--- Exercise prompt ---
Please reproduce the full set of data below exactly.

--- Records from a data collection ---
--------------------------------

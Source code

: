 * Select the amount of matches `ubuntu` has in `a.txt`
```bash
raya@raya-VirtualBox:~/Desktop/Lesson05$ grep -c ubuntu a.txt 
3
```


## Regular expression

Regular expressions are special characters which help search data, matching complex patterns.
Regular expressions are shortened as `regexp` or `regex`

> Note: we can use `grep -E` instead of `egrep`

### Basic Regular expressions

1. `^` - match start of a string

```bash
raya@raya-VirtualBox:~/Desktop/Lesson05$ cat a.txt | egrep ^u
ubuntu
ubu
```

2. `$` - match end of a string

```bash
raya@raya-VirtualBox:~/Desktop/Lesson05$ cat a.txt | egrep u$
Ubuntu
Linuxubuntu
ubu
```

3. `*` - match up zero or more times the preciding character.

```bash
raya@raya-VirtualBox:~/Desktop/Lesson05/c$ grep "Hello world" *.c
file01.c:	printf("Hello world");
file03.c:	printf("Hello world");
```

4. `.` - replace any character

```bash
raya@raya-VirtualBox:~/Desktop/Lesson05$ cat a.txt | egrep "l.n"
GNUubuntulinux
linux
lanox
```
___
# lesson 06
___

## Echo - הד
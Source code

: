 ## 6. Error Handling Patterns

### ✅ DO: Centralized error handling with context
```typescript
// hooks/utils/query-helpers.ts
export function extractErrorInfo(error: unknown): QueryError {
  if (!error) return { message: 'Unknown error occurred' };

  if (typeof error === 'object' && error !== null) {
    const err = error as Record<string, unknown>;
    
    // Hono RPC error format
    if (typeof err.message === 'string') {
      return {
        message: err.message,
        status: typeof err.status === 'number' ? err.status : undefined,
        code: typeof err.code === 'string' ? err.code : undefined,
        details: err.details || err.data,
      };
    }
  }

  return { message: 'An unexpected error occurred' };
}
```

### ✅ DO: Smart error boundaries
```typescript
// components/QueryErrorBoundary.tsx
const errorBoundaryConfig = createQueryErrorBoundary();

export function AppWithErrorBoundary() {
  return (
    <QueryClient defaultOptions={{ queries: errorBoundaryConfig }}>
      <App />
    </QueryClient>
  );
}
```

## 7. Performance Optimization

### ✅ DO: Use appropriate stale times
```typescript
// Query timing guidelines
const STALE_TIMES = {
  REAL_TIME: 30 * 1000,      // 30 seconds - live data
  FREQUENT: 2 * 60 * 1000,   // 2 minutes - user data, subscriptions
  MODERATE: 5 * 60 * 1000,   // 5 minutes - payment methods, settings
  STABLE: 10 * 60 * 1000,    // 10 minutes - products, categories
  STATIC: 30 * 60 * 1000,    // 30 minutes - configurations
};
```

--------------------------------

--- Written answer ---
Source code

: * Select the amount of matches `ubuntu` has in `a.txt`
```bash
raya@raya-VirtualBox:~/Desktop/Lesson05$ grep -c ubuntu a.txt 
3
```


## Regular expression

Regular expressions are special characters which help search data, matching complex patterns.
Regular expressions are shortened as `regexp` or `regex`

> Note: we can use `grep -E` instead of `egrep`

### Basic Regular expressions

1. `^` - match start of a string

```bash
raya@raya-VirtualBox:~/Desktop/Lesson05$ cat a.txt | egrep ^u
ubuntu
ubu
```

2. `$` - match end of a string

```bash
raya@raya-VirtualBox:~/Desktop/Lesson05$ cat a.txt | egrep u$
Ubuntu
Linuxubuntu
ubu
```

3. `*` - match up zero or more times the preciding character.

```bash
raya@raya-VirtualBox:~/Desktop/Lesson05/c$ grep "Hello world" *.c
file01.c:	printf("Hello world");
file03.c:	printf("Hello world");
```

4. `.` - replace any character

```bash
raya@raya-VirtualBox:~/Desktop/Lesson05$ cat a.txt | egrep "l.n"
GNUubuntulinux
linux
lanox
```
___
# lesson 06
___

## Echo - הד
Source code

: ## 6. Error Handling Patterns

### ✅ DO: Centralized error handling with context
```typescript
// hooks/utils/query-helpers.ts
export function extractErrorInfo(error: unknown): QueryError {
  if (!error) return { message: 'Unknown error occurred' };

  if (typeof error === 'object' && error !== null) {
    const err = error as Record<string, unknown>;
    
    // Hono RPC error format
    if (typeof err.message === 'string') {
      return {
        message: err.message,
        status: typeof err.status === 'number' ? err.status : undefined,
        code: typeof err.code === 'string' ? err.code : undefined,
        details: err.details || err.data,
      };
    }
  }

  return { message: 'An unexpected error occurred' };
}
```

### ✅ DO: Smart error boundaries
```typescript
// components/QueryErrorBoundary.tsx
const errorBoundaryConfig = createQueryErrorBoundary();

export function AppWithErrorBoundary() {
  return (
    <QueryClient defaultOptions={{ queries: errorBoundaryConfig }}>
      <App />
    </QueryClient>
  );
}
```

## 7. Performance Optimization

### ✅ DO: Use appropriate stale times
```typescript
// Query timing guidelines
const STALE_TIMES = {
  REAL_TIME: 30 * 1000,      // 30 seconds - live data
  FREQUENT: 2 * 60 * 1000,   // 2 minutes - user data, subscriptions
  MODERATE: 5 * 60 * 1000,   // 5 minutes - payment methods, settings
  STABLE: 10 * 60 * 1000,    // 10 minutes - products, categories
  STATIC: 30 * 60 * 1000,    // 30 minutes - configurations
};
```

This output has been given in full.